A Review of Estuaries: Poems by Jason Kirkey with photography by James Liter
Review by: Denise Low, Kansas Poet Laureate 2007 – 2009. Author of: Words of a Prairie Alchemist and Thailand Journal
Poet Jason Kirkey teams with photographer James Liter to create a meditation on river landscapes in Estuaries: Poems (Hiraeth Press, 2011). This accessible book has many moments of genuine transcendence. Kirkey opens the poem “Ravens through Cedar Trees” with the arresting description: “Three ravens flying through cedar trees/ carry the morning on their back.” This is particular and universal at once — just at the edge of parable. He continues with this arresting imagery: “The sound of their beating wings — Broad enough to write a sacred text / And deep enough for silence” These focused views, parallel to the photographer’s lens, gives visual and sound dimensions to the suspended moment. “The Riverway” also uses sounds effectively — “The sound of the Riverway / through the water-mind, curves/ riparian— rushes and willow shoots.” The repetition of “R” and “SH” sounds mimic the river’s natural sounds.

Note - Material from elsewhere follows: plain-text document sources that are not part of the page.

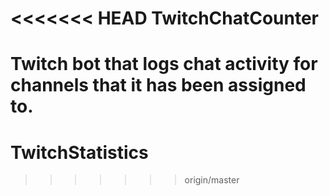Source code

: <<<<<<< HEAD
TwitchChatCounter
=================

Twitch bot that logs chat activity for channels that it has been assigned to.
=======
# TwitchStatistics
>>>>>>> origin/master
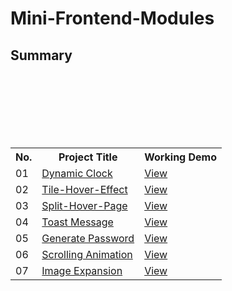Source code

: # Mini-Frontend-Modules
<!DOCTYPE html>
<html lang="en">
<head>
  
</head>
<body>
    <h2>Summary</h2>
    <table>
        <tr>
            <th>No.</th>
            <th>Project Title</th>
            <th>Working Demo</th>
        </tr>
        <tr>
            <td>01</td>
            <td><a href="https://github.com/yashchitroda/Mini-Frontend-Modules/tree/main/Dynamic%20Clock">Dynamic Clock</a></td>
            <td><a href="https://yashchitroda.github.io/Mini-Frontend-Modules/Dynamic Clock/index.html">View</a></td>
        </tr>
        <br>
         <tr>
            <td>02</td>
            <td><a href="https://github.com/yashchitroda/Mini-Frontend-Modules/tree/main/Tile-Hover-Effect">Tile-Hover-Effect</a></td>
            <td><a href="https://yashchitroda.github.io/Mini-Frontend-Modules/Tile-Hover-Effect/index.html">View</a></td>
        </tr>
      <br>
         <tr>
            <td>03</td>
            <td><a href="https://github.com/yashchitroda/Mini-Frontend-Modules/tree/main/split-hover-page">Split-Hover-Page</a></td>
            <td><a href="https://yashchitroda.github.io/Mini-Frontend-Modules/split-hover-page/index.html">View</a></td>
        </tr>
      <br>
         <td>04</td>
            <td><a href="https://github.com/yashchitroda/Mini-Frontend-Modules/tree/main/Toast Message">Toast Message</a></td>
            <td><a href="https://yashchitroda.github.io/Mini-Frontend-Modules/Toast Message/index.html">View</a></td>
        </tr>
    <br>
         <td>05</td>
            <td><a href="https://github.com/yashchitroda/Mini-Frontend-Modules/tree/main/Generate Password">Generate Password</a></td>
            <td><a href="https://yashchitroda.github.io/Mini-Frontend-Modules/Generate Password/index.html">View</a></td>
        </tr>
   <br>
         <td>06</td>
            <td><a href="https://github.com/yashchitroda/Mini-Frontend-Modules/tree/main/Scrolling Animation">Scrolling Animation</a></td>
            <td><a href="https://yashchitroda.github.io/Mini-Frontend-Modules/Scrolling Animation/index.html">View</a></td>
        </tr>
        <br>
         <td>07</td>
            <td><a href="https://github.com/yashchitroda/Mini-Frontend-Modules/tree/main/Image Expansion">Image Expansion</a></td>
            <td><a href="https://yashchitroda.github.io/Mini-Frontend-Modules/Image Expansion/index.html">View</a></td>
        </tr>
    </table>
    
</body>
</html>
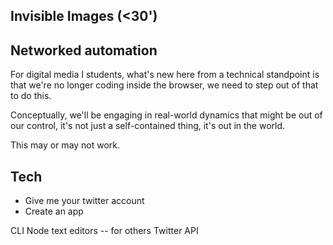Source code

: ## Invisible Images (<30')


## Networked automation

For digital media I students, what's new here from a technical standpoint is that we're no longer coding inside the browser, we need to step out of that to do this.

Conceptually, we'll be engaging in real-world dynamics that might be out of our control, it's not just a self-contained thing, it's out in the world.

This may or may not work.

## Tech

- Give me your twitter account
- Create an app

CLI
Node
text editors -- for others
Twitter API
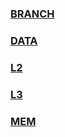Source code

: ### [BRANCH](https://daneclacey.github.io/raw_data.github.io/att1/add_source_term_pop_guo/1core_BRANCH.txt)
### [DATA](https://daneclacey.github.io/raw_data.github.io/att1/add_source_term_pop_guo/1core_DATA.txt)
### [L2](https://daneclacey.github.io/raw_data.github.io/att1/add_source_term_pop_guo/1core_L2.txt)
### [L3](https://daneclacey.github.io/raw_data.github.io/att1/add_source_term_pop_guo/1core_L3.txt)
### [MEM](https://daneclacey.github.io/raw_data.github.io/att1/add_source_term_pop_guo/1core_MEM.txt)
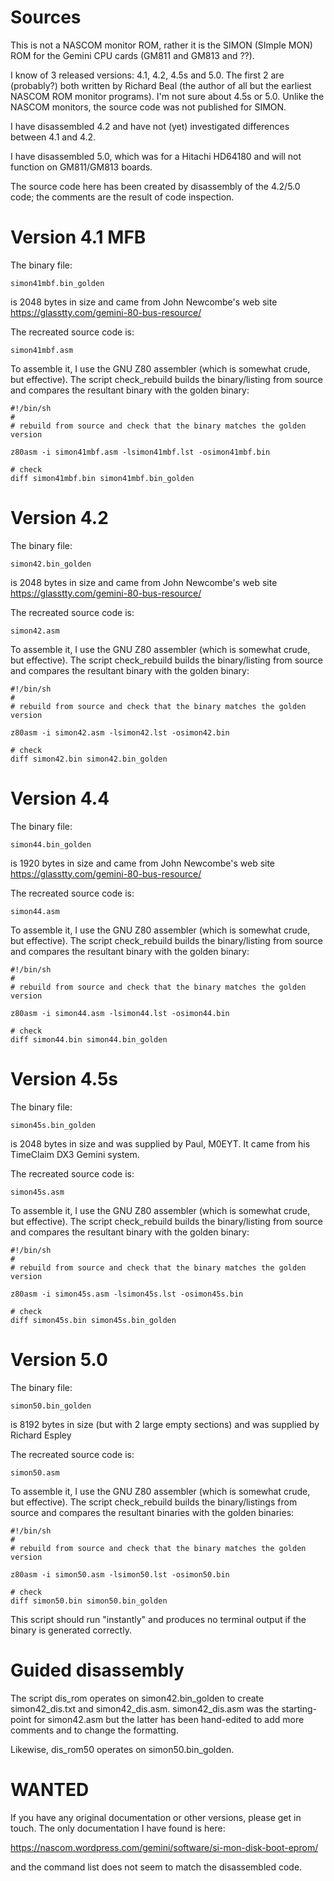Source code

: # Sources

This is not a NASCOM monitor ROM, rather it is the SIMON (SImple MON) ROM for
the Gemini CPU cards (GM811 and GM813 and ??).

I know of 3 released versions: 4.1, 4.2, 4.5s and 5.0. The first 2 are
(probably?)  both written by Richard Beal (the author of all but the earliest
NASCOM ROM monitor programs). I'm not sure about 4.5s or 5.0. Unlike the NASCOM
monitors, the source code was not published for SIMON.

I have disassembled 4.2 and have not (yet) investigated differences between 4.1
and 4.2.

I have disassembled 5.0, which was for a Hitachi HD64180 and will not function
on GM811/GM813 boards.

The source code here has been created by disassembly of the 4.2/5.0 code; the
comments are the result of code inspection.

# Version 4.1 MFB

The binary file:

    simon41mbf.bin_golden

is 2048 bytes in size and came from John Newcombe's web site https://glasstty.com/gemini-80-bus-resource/

The recreated source code is:

    simon41mbf.asm

To assemble it, I use the GNU Z80 assembler (which is somewhat crude, but
effective). The script check_rebuild builds the binary/listing from source and
compares the resultant binary with the golden binary:

    #!/bin/sh
    #
    # rebuild from source and check that the binary matches the golden version
    
    z80asm -i simon41mbf.asm -lsimon41mbf.lst -osimon41mbf.bin
    
    # check
    diff simon41mbf.bin simon41mbf.bin_golden


# Version 4.2

The binary file:

    simon42.bin_golden

is 2048 bytes in size and came from John Newcombe's web site https://glasstty.com/gemini-80-bus-resource/

The recreated source code is:

    simon42.asm

To assemble it, I use the GNU Z80 assembler (which is somewhat crude, but
effective). The script check_rebuild builds the binary/listing from source and
compares the resultant binary with the golden binary:

    #!/bin/sh
    #
    # rebuild from source and check that the binary matches the golden version
    
    z80asm -i simon42.asm -lsimon42.lst -osimon42.bin
    
    # check
    diff simon42.bin simon42.bin_golden


# Version 4.4

The binary file:

    simon44.bin_golden

is 1920 bytes in size and came from John Newcombe's web site https://glasstty.com/gemini-80-bus-resource/

The recreated source code is:

    simon44.asm

To assemble it, I use the GNU Z80 assembler (which is somewhat crude, but
effective). The script check_rebuild builds the binary/listing from source and
compares the resultant binary with the golden binary:

    #!/bin/sh
    #
    # rebuild from source and check that the binary matches the golden version
    
    z80asm -i simon44.asm -lsimon44.lst -osimon44.bin
    
    # check
    diff simon44.bin simon44.bin_golden


# Version 4.5s

The binary file:

    simon45s.bin_golden

is 2048 bytes in size and was supplied by Paul, M0EYT. It came from his TimeClaim DX3 Gemini system.

The recreated source code is:

    simon45s.asm

To assemble it, I use the GNU Z80 assembler (which is somewhat crude, but
effective). The script check_rebuild builds the binary/listing from source and
compares the resultant binary with the golden binary:

    #!/bin/sh
    #
    # rebuild from source and check that the binary matches the golden version
    
    z80asm -i simon45s.asm -lsimon45s.lst -osimon45s.bin
    
    # check
    diff simon45s.bin simon45s.bin_golden

# Version 5.0

The binary file:

    simon50.bin_golden

is 8192 bytes in size (but with 2 large empty sections) and was supplied by
Richard Espley

The recreated source code is:

    simon50.asm

To assemble it, I use the GNU Z80 assembler (which is somewhat crude, but
effective). The script check_rebuild builds the binary/listings from source and
compares the resultant binaries with the golden binaries:

    #!/bin/sh
    #
    # rebuild from source and check that the binary matches the golden version
    
    z80asm -i simon50.asm -lsimon50.lst -osimon50.bin
    
    # check
    diff simon50.bin simon50.bin_golden

This script should run "instantly" and produces no terminal output if the
binary is generated correctly.

# Guided disassembly

The script dis_rom operates on simon42.bin_golden to create simon42_dis.txt and
simon42_dis.asm. simon42_dis.asm was the starting-point for simon42.asm but the
latter has been hand-edited to add more comments and to change the formatting.

Likewise, dis_rom50 operates on simon50.bin_golden.

# WANTED

If you have any original documentation or other versions, please get in
touch. The only documentation I have found is here:

https://nascom.wordpress.com/gemini/software/si-mon-disk-boot-eprom/

and the command list does not seem to match the disassembled code.
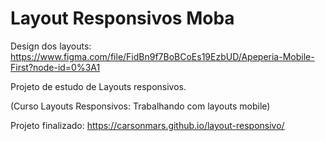 # Layout Responsivos Moba

Design dos layouts: https://www.figma.com/file/FidBn9f7BoBCoEs19EzbUD/Apeperia-Mobile-First?node-id=0%3A1

Projeto de estudo de Layouts responsivos.

(Curso Layouts Responsivos: Trabalhando com layouts mobile)

Projeto finalizado: https://carsonmars.github.io/layout-responsivo/
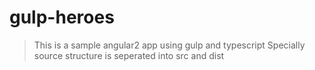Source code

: # gulp-heroes
> This is a sample angular2 app using gulp and typescript
Specially source structure is seperated into src and dist

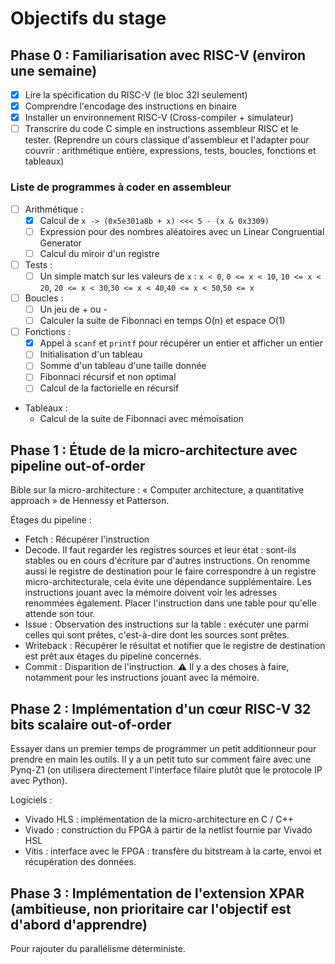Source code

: # Objectifs du stage

## Phase 0 : Familiarisation avec RISC-V (environ une semaine)

- [x] Lire la spécification du RISC-V (le bloc 32I seulement)  
- [x] Comprendre l'encodage des instructions en binaire  
- [x] Installer un environnement RISC-V (Cross-compiler + simulateur)  
- [ ] Transcrire du code C simple en instructions assembleur RISC et le tester.
(Reprendre un cours classique d'assembleur et l'adapter pour couvrir : arithmétique entière, expressions, tests, boucles, fonctions et tableaux)  

### Liste de programmes à coder en assembleur

- [ ] Arithmétique :
  - [x] Calcul de `x -> (0x5e301a8b + x) <<< 5 - (x & 0x3309)`
  - [ ] Expression pour des nombres aléatoires avec un Linear Congruential Generator
  - [ ] Calcul du miroir d'un registre

- [ ] Tests :
  - [ ] Un simple match sur les valeurs de `x` : `x < 0`, `0 <= x < 10`, `10 <= x < 20`, `20 <= x < 30`,`30 <= x < 40`,`40 <= x < 50`,`50 <= x`

- [ ] Boucles :
  - [ ] Un jeu de + ou -
  - [ ] Calculer la suite de Fibonnaci en temps O(n) et espace O(1)

- [ ] Fonctions :
  - [x] Appel à `scanf` et `printf` pour récupérer un entier et afficher un entier
  - [ ] Initialisation d'un tableau
  - [ ] Somme d'un tableau d'une taille donnée
  - [ ] Fibonnaci récursif et non optimal
  - [ ] Calcul de la factorielle en récursif

- Tableaux :
  - Calcul de la suite de Fibonnaci avec mémoïsation

## Phase 1 : Étude de la micro-architecture avec pipeline out-of-order

Bible sur la micro-architecture : « Computer architecture, a quantitative approach » de Hennessy et Patterson.

Étages du pipeline :

- Fetch : Récupérer l'instruction
- Decode. Il faut regarder les registres sources et leur état : sont-ils stables ou en cours d'écriture par d'autres instructions. On renomme aussi le registre de destination pour le faire correspondre à un registre micro-architecturale, cela évite une dépendance supplémentaire. Les instructions jouant avec la mémoire doivent voir les adresses renommées également. Placer l'instruction dans une table pour qu'elle attende son tour.
- Issue : Observation des instructions sur la table : exécuter une parmi celles qui sont prêtes, c'est-à-dire dont les sources sont prêtes.
- Writeback : Récupérer le résultat et notifier que le registre de destination est prêt aux étages du pipeline concernés.
- Commit : Disparition de l'instruction. ⚠ Il y a des choses à faire, notamment pour les instructions jouant avec la mémoire.

## Phase 2 : Implémentation d'un cœur RISC-V 32 bits scalaire out-of-order

Essayer dans un premier temps de programmer un petit additionneur pour prendre en main les outils.
Il y a un petit tuto sur comment faire avec une Pynq-Z1 (on utilisera directement l'interface filaire plutôt que le protocole IP avec Python).

Logiciels :

- Vivado HLS : implémentation de la micro-architecture en C / C++
- Vivado : construction du FPGA à partir de la netlist fournie par Vivado HSL
- Vitis :  interface avec le FPGA : transfère du bitstream à la carte, envoi et récupération des données.

## Phase 3 : Implémentation de l'extension XPAR (ambitieuse, non prioritaire car l'objectif est d'abord d'apprendre)

Pour rajouter du parallélisme déterministe.
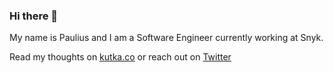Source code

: ### Hi there 👋

My name is Paulius and I am a Software Engineer currently working at Snyk.

Read my thoughts on [kutka.co](http://kutka.co) or reach out on [Twitter](www.twitter.com/paulkutka)  
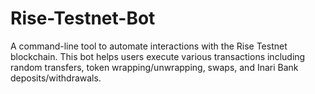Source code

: # Rise-Testnet-Bot
A command-line tool to automate interactions with the Rise Testnet blockchain. This bot helps users execute various transactions including random transfers, token wrapping/unwrapping, swaps, and Inari Bank deposits/withdrawals.
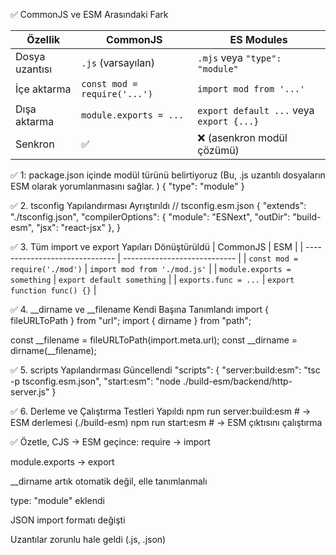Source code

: 
✅ CommonJS ve ESM Arasındaki Fark

| Özellik        | CommonJS                     | ES Modules                               |
| -------------- | ---------------------------- | ---------------------------------------- |
| Dosya uzantısı | `.js` (varsayılan)           | `.mjs` veya `"type": "module"`           |
| İçe aktarma    | `const mod = require('...')` | `import mod from '...'`                  |
| Dışa aktarma   | `module.exports = ...`       | `export default ...` veya `export {...}` |
| Senkron        | ✅                            | ❌ (asenkron modül çözümü)                |


✅ 1: package.json içinde modül türünü belirtiyoruz (Bu, .js uzantılı dosyaların ESM olarak yorumlanmasını sağlar. )
{
  "type": "module"
}

✅ 2. tsconfig Yapılandırması Ayrıştırıldı
// tsconfig.esm.json
{
  "extends": "./tsconfig.json",
  "compilerOptions": {
    "module": "ESNext",
    "outDir": "build-esm",
    "jsx": "react-jsx"
  },
}

✅ 3. Tüm import ve export Yapıları Dönüştürüldü
| CommonJS                       | ESM                          |
| ------------------------------ | ---------------------------- |
| `const mod = require('./mod')` | `import mod from './mod.js'` |
| `module.exports = something`   | `export default something`   |
| `exports.func = ...`           | `export function func() {}`  |

✅ 4. __dirname ve __filename Kendi Başına Tanımlandı
import { fileURLToPath } from "url";
import { dirname } from "path";

const __filename = fileURLToPath(import.meta.url);
const __dirname = dirname(__filename);


✅ 5. scripts Yapılandırması Güncellendi
"scripts": {
  "server:build:esm": "tsc -p tsconfig.esm.json",
  "start:esm": "node ./build-esm/backend/http-server.js"
}

✅ 6. Derleme ve Çalıştırma Testleri Yapıldı
npm run server:build:esm   # → ESM derlemesi (./build-esm)
npm run start:esm          # → ESM çıktısını çalıştırma


✅ Özetle, CJS → ESM geçince:
require → import

module.exports → export

__dirname artık otomatik değil, elle tanımlanmalı

type: "module" eklendi

JSON import formatı değişti

Uzantılar zorunlu hale geldi (.js, .json)

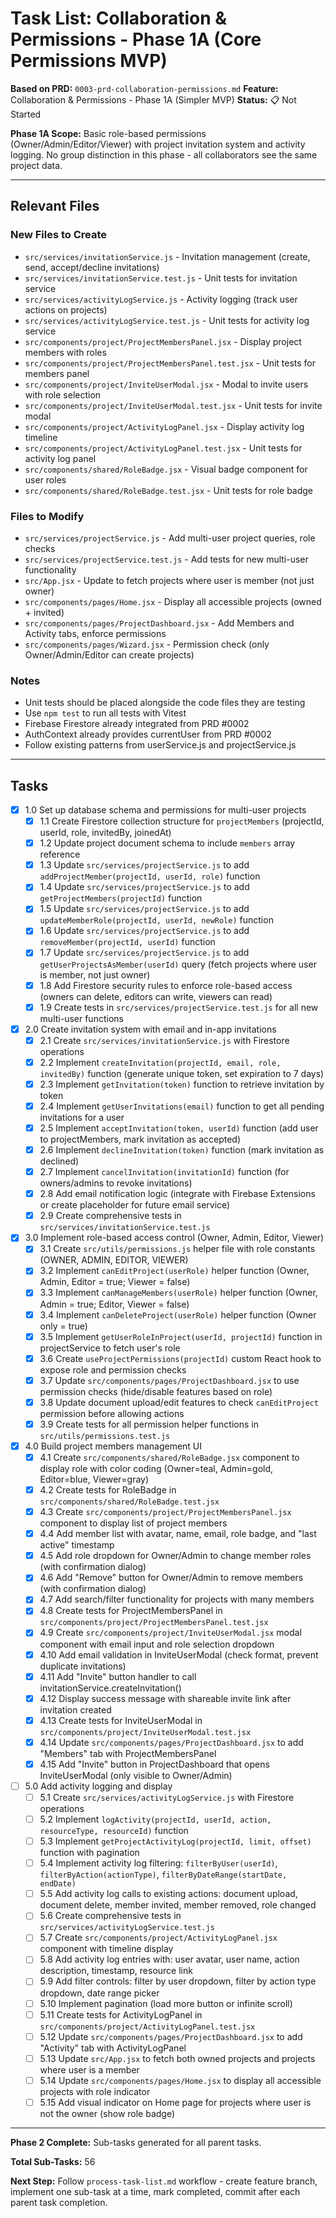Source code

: # Task List: Collaboration & Permissions - Phase 1A (Core Permissions MVP)

**Based on PRD:** `0003-prd-collaboration-permissions.md`
**Feature:** Collaboration & Permissions - Phase 1A (Simpler MVP)
**Status:** 📋 Not Started

**Phase 1A Scope:** Basic role-based permissions (Owner/Admin/Editor/Viewer) with project invitation system and activity logging. No group distinction in this phase - all collaborators see the same project data.

---

## Relevant Files

### New Files to Create
- `src/services/invitationService.js` - Invitation management (create, send, accept/decline invitations)
- `src/services/invitationService.test.js` - Unit tests for invitation service
- `src/services/activityLogService.js` - Activity logging (track user actions on projects)
- `src/services/activityLogService.test.js` - Unit tests for activity log service
- `src/components/project/ProjectMembersPanel.jsx` - Display project members with roles
- `src/components/project/ProjectMembersPanel.test.jsx` - Unit tests for members panel
- `src/components/project/InviteUserModal.jsx` - Modal to invite users with role selection
- `src/components/project/InviteUserModal.test.jsx` - Unit tests for invite modal
- `src/components/project/ActivityLogPanel.jsx` - Display activity log timeline
- `src/components/project/ActivityLogPanel.test.jsx` - Unit tests for activity log panel
- `src/components/shared/RoleBadge.jsx` - Visual badge component for user roles
- `src/components/shared/RoleBadge.test.jsx` - Unit tests for role badge

### Files to Modify
- `src/services/projectService.js` - Add multi-user project queries, role checks
- `src/services/projectService.test.js` - Add tests for new multi-user functionality
- `src/App.jsx` - Update to fetch projects where user is member (not just owner)
- `src/components/pages/Home.jsx` - Display all accessible projects (owned + invited)
- `src/components/pages/ProjectDashboard.jsx` - Add Members and Activity tabs, enforce permissions
- `src/components/pages/Wizard.jsx` - Permission check (only Owner/Admin/Editor can create projects)

### Notes

- Unit tests should be placed alongside the code files they are testing
- Use `npm test` to run all tests with Vitest
- Firebase Firestore already integrated from PRD #0002
- AuthContext already provides currentUser from PRD #0002
- Follow existing patterns from userService.js and projectService.js

---

## Tasks

- [x] 1.0 Set up database schema and permissions for multi-user projects
  - [x] 1.1 Create Firestore collection structure for `projectMembers` (projectId, userId, role, invitedBy, joinedAt)
  - [x] 1.2 Update project document schema to include `members` array reference
  - [x] 1.3 Update `src/services/projectService.js` to add `addProjectMember(projectId, userId, role)` function
  - [x] 1.4 Update `src/services/projectService.js` to add `getProjectMembers(projectId)` function
  - [x] 1.5 Update `src/services/projectService.js` to add `updateMemberRole(projectId, userId, newRole)` function
  - [x] 1.6 Update `src/services/projectService.js` to add `removeMember(projectId, userId)` function
  - [x] 1.7 Update `src/services/projectService.js` to add `getUserProjectsAsMember(userId)` query (fetch projects where user is member, not just owner)
  - [x] 1.8 Add Firestore security rules to enforce role-based access (owners can delete, editors can write, viewers can read)
  - [x] 1.9 Create tests in `src/services/projectService.test.js` for all new multi-user functions

- [x] 2.0 Create invitation system with email and in-app invitations
  - [x] 2.1 Create `src/services/invitationService.js` with Firestore operations
  - [x] 2.2 Implement `createInvitation(projectId, email, role, invitedBy)` function (generate unique token, set expiration to 7 days)
  - [x] 2.3 Implement `getInvitation(token)` function to retrieve invitation by token
  - [x] 2.4 Implement `getUserInvitations(email)` function to get all pending invitations for a user
  - [x] 2.5 Implement `acceptInvitation(token, userId)` function (add user to projectMembers, mark invitation as accepted)
  - [x] 2.6 Implement `declineInvitation(token)` function (mark invitation as declined)
  - [x] 2.7 Implement `cancelInvitation(invitationId)` function (for owners/admins to revoke invitations)
  - [x] 2.8 Add email notification logic (integrate with Firebase Extensions or create placeholder for future email service)
  - [x] 2.9 Create comprehensive tests in `src/services/invitationService.test.js`

- [x] 3.0 Implement role-based access control (Owner, Admin, Editor, Viewer)
  - [x] 3.1 Create `src/utils/permissions.js` helper file with role constants (OWNER, ADMIN, EDITOR, VIEWER)
  - [x] 3.2 Implement `canEditProject(userRole)` helper function (Owner, Admin, Editor = true; Viewer = false)
  - [x] 3.3 Implement `canManageMembers(userRole)` helper function (Owner, Admin = true; Editor, Viewer = false)
  - [x] 3.4 Implement `canDeleteProject(userRole)` helper function (Owner only = true)
  - [x] 3.5 Implement `getUserRoleInProject(userId, projectId)` function in projectService to fetch user's role
  - [x] 3.6 Create `useProjectPermissions(projectId)` custom React hook to expose role and permission checks
  - [x] 3.7 Update `src/components/pages/ProjectDashboard.jsx` to use permission checks (hide/disable features based on role)
  - [x] 3.8 Update document upload/edit features to check `canEditProject` permission before allowing actions
  - [x] 3.9 Create tests for all permission helper functions in `src/utils/permissions.test.js`

- [x] 4.0 Build project members management UI
  - [x] 4.1 Create `src/components/shared/RoleBadge.jsx` component to display role with color coding (Owner=teal, Admin=gold, Editor=blue, Viewer=gray)
  - [x] 4.2 Create tests for RoleBadge in `src/components/shared/RoleBadge.test.jsx`
  - [x] 4.3 Create `src/components/project/ProjectMembersPanel.jsx` component to display list of project members
  - [x] 4.4 Add member list with avatar, name, email, role badge, and "last active" timestamp
  - [x] 4.5 Add role dropdown for Owner/Admin to change member roles (with confirmation dialog)
  - [x] 4.6 Add "Remove" button for Owner/Admin to remove members (with confirmation dialog)
  - [x] 4.7 Add search/filter functionality for projects with many members
  - [x] 4.8 Create tests for ProjectMembersPanel in `src/components/project/ProjectMembersPanel.test.jsx`
  - [x] 4.9 Create `src/components/project/InviteUserModal.jsx` modal component with email input and role selection dropdown
  - [x] 4.10 Add email validation in InviteUserModal (check format, prevent duplicate invitations)
  - [x] 4.11 Add "Invite" button handler to call invitationService.createInvitation()
  - [x] 4.12 Display success message with shareable invite link after invitation created
  - [x] 4.13 Create tests for InviteUserModal in `src/components/project/InviteUserModal.test.jsx`
  - [x] 4.14 Update `src/components/pages/ProjectDashboard.jsx` to add "Members" tab with ProjectMembersPanel
  - [x] 4.15 Add "Invite" button in ProjectDashboard that opens InviteUserModal (only visible to Owner/Admin)

- [ ] 5.0 Add activity logging and display
  - [ ] 5.1 Create `src/services/activityLogService.js` with Firestore operations
  - [ ] 5.2 Implement `logActivity(projectId, userId, action, resourceType, resourceId)` function
  - [ ] 5.3 Implement `getProjectActivityLog(projectId, limit, offset)` function with pagination
  - [ ] 5.4 Implement activity log filtering: `filterByUser(userId)`, `filterByAction(actionType)`, `filterByDateRange(startDate, endDate)`
  - [ ] 5.5 Add activity log calls to existing actions: document upload, document delete, member invited, member removed, role changed
  - [ ] 5.6 Create comprehensive tests in `src/services/activityLogService.test.js`
  - [ ] 5.7 Create `src/components/project/ActivityLogPanel.jsx` component with timeline display
  - [ ] 5.8 Add activity log entries with: user avatar, user name, action description, timestamp, resource link
  - [ ] 5.9 Add filter controls: filter by user dropdown, filter by action type dropdown, date range picker
  - [ ] 5.10 Implement pagination (load more button or infinite scroll)
  - [ ] 5.11 Create tests for ActivityLogPanel in `src/components/project/ActivityLogPanel.test.jsx`
  - [ ] 5.12 Update `src/components/pages/ProjectDashboard.jsx` to add "Activity" tab with ActivityLogPanel
  - [ ] 5.13 Update `src/App.jsx` to fetch both owned projects and projects where user is a member
  - [ ] 5.14 Update `src/components/pages/Home.jsx` to display all accessible projects with role indicator
  - [ ] 5.15 Add visual indicator on Home page for projects where user is not the owner (show role badge)

---

**Phase 2 Complete:** Sub-tasks generated for all parent tasks.

**Total Sub-Tasks:** 56

**Next Step:** Follow `process-task-list.md` workflow - create feature branch, implement one sub-task at a time, mark completed, commit after each parent task completion.
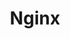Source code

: ---
layout: index

title: Nginx
tagline: Investagación y estudio de rendimiento sobre el Servidor Web Nginx
---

Selfless meditation informs the verse — focus is on the observation, not the observer. The poet describes connections between nature and consciousness in direct, descriptive terms — without cleverness nor games that return the gaze to the poet. The last section, “No Nature,” confirms the underlying alignment with Buddhist principles. The poem “Buddhing” ends with the idea of sidestepping the business of poetry to offer it, instead, back to nature: “still not writing it down, but shouting / our best poetry dissolving in the sky.” Kirkey is at his best when he lets images carry the poems, like here, when the poem returns human actions to context of nature in the form of the sky. The guiding metaphor of the book, estuaries — a place of mingling salt and fresh water — is expressed here as the mingling of human nature and non-human nature.
James Liter’s photographs are amazing. Breathtaking. Stunning. He is a master of light, mist, water spray, colors, and composition. No person appears in any of them, yet each has a narrative. Each is intimate and dramatic. The text and images tandem to create a volume that offers a spiritual retreat in the form of book-meditation.